Would you consider taking on a mission project? It could be someone in your family. Or a neighbor that is within a stone’s throw of your porch. Or, someone in your church that is too proud to ask for help, but needs it more than anyone will ever know. Here’s some ideas:
- Go take care of someone’s yard. When you mow yours, go ahead and mow theirs. When you trim bushes, trim theirs. When your rake leaves, rake theirs. And don’t just do it once. Make it habit to help take care of something that might just mean the world to them.
- Commit to helping a family that has a special needs child. And don’t just do it once. Commit to “give them a break” by saying that you’ll be over at their home every Tuesday afternoon, ….for the next 4 years…to give them a respite and some time to refresh.
- Look around you and find a person that looks about as neglected as their home, and take on a small project to make life just a little easier for them. Fix a faucet, help paint a fence, get rid of their garbage. You’d be surprised how small thing mean a lot to those who can barely take care of themselves much less a house, a barn, their property or anything that once meant the world to them.
- Instead of keeping your kids from hanging around those “bad kids”, take those kids on as a mission project. God may have placed those tough kids around you so that you can help change their lives. I’ve found that these “bad” kids really aren’t bad, they’re just lost. And helping someone find their way when they’re lost is one of the greatest things anyone can do for another.
There are people around you that are just like the young lady, Kim, who had lost all hope.
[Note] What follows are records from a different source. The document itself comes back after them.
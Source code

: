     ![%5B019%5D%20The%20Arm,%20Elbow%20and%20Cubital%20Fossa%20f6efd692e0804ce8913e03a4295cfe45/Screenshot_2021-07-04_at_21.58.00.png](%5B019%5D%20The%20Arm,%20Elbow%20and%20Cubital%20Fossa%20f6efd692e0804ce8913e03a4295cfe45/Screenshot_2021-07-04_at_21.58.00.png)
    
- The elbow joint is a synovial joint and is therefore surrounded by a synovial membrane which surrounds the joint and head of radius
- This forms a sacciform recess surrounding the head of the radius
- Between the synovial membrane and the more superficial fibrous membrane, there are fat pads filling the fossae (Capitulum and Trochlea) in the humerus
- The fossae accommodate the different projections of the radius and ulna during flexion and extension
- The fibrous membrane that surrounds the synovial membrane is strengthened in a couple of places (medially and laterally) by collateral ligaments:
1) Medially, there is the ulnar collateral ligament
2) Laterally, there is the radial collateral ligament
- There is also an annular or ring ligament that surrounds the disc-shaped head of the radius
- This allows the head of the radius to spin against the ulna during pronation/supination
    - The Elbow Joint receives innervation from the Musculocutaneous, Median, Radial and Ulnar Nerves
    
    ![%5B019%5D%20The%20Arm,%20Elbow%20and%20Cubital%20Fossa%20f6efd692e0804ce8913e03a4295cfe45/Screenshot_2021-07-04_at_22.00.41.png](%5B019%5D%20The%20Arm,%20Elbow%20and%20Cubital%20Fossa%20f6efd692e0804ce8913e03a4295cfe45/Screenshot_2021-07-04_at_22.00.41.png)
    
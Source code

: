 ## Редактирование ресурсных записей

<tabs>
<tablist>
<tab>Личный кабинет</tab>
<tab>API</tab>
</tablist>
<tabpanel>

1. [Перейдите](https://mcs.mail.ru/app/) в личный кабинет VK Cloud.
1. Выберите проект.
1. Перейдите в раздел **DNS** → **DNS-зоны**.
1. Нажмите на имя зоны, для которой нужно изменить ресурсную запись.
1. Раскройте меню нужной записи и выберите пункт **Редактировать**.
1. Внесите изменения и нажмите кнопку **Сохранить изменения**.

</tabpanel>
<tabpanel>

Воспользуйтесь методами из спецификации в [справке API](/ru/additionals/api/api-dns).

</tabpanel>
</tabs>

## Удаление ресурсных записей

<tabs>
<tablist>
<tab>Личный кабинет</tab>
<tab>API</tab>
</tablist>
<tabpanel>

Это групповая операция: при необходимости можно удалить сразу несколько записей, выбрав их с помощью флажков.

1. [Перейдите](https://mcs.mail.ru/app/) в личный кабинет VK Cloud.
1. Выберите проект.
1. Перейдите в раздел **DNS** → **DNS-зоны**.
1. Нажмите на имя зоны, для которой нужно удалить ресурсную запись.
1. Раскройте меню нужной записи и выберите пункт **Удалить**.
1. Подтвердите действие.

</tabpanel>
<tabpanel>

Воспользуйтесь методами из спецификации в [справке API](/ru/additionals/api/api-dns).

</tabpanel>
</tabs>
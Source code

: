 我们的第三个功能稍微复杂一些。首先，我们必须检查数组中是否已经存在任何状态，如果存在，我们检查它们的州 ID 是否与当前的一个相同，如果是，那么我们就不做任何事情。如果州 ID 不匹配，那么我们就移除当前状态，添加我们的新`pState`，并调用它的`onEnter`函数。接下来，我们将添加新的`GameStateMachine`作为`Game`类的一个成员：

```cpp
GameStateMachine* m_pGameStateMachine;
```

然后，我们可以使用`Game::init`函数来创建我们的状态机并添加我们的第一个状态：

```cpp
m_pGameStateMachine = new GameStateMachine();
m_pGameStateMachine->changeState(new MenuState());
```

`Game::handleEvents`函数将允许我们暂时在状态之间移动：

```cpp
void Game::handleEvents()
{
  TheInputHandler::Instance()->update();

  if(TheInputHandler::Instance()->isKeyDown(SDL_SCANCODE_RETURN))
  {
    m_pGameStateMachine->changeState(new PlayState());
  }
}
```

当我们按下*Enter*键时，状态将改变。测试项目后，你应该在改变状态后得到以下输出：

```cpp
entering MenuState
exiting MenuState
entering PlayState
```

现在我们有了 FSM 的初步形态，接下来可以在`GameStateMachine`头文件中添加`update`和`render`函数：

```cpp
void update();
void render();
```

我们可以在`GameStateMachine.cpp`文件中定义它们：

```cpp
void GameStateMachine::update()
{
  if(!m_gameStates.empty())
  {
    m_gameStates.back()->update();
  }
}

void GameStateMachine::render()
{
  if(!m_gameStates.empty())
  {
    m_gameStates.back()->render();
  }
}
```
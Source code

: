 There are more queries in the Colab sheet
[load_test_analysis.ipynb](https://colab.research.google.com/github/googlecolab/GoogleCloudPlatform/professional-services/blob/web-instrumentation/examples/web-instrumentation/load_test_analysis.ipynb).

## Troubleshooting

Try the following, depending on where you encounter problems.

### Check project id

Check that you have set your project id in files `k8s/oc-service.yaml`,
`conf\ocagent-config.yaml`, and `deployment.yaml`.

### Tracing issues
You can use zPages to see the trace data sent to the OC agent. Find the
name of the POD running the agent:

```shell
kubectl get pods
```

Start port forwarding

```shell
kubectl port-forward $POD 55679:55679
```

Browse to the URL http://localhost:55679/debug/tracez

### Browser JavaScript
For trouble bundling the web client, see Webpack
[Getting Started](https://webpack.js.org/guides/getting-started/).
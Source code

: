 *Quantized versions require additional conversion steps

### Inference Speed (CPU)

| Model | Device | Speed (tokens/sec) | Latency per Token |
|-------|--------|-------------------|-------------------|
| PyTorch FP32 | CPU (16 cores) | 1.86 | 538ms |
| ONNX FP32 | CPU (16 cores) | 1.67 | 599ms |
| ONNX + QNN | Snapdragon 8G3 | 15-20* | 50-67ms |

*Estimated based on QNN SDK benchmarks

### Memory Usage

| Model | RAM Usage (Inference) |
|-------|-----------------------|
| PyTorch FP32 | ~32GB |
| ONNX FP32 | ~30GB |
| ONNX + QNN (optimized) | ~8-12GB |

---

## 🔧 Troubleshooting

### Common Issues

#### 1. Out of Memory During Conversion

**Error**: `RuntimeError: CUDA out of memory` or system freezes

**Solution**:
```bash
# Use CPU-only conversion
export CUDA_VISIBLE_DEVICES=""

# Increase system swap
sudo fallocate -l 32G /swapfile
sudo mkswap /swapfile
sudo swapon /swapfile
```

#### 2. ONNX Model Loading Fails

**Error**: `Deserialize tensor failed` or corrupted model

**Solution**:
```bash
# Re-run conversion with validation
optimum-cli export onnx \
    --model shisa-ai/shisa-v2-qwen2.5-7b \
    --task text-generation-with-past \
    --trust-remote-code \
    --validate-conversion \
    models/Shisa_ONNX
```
There are father-in-laws just like mine all around you that need help, but are much too proud to ask for it. Just do it any way. And there are those that are in a stone’s throw from your home that are praying for someone just like you to come lend a helping hand.
What I thought was going to be a horrible 2-day time of sweating, getting worn out, and purposeless, ended up being my mission project of the year….right in my own family. I’ve never been thanked so many times as we sat and talked about his wife, getting older, the future and yet to be made decisions about a retirement home, and what to do about a dog that is seeing her last days. God had other plans for my time for those days than what I thought.
And I was the one that drove home with a sense of fulfillment that my efforts had truly made a difference in the life of one man….right there in my own family.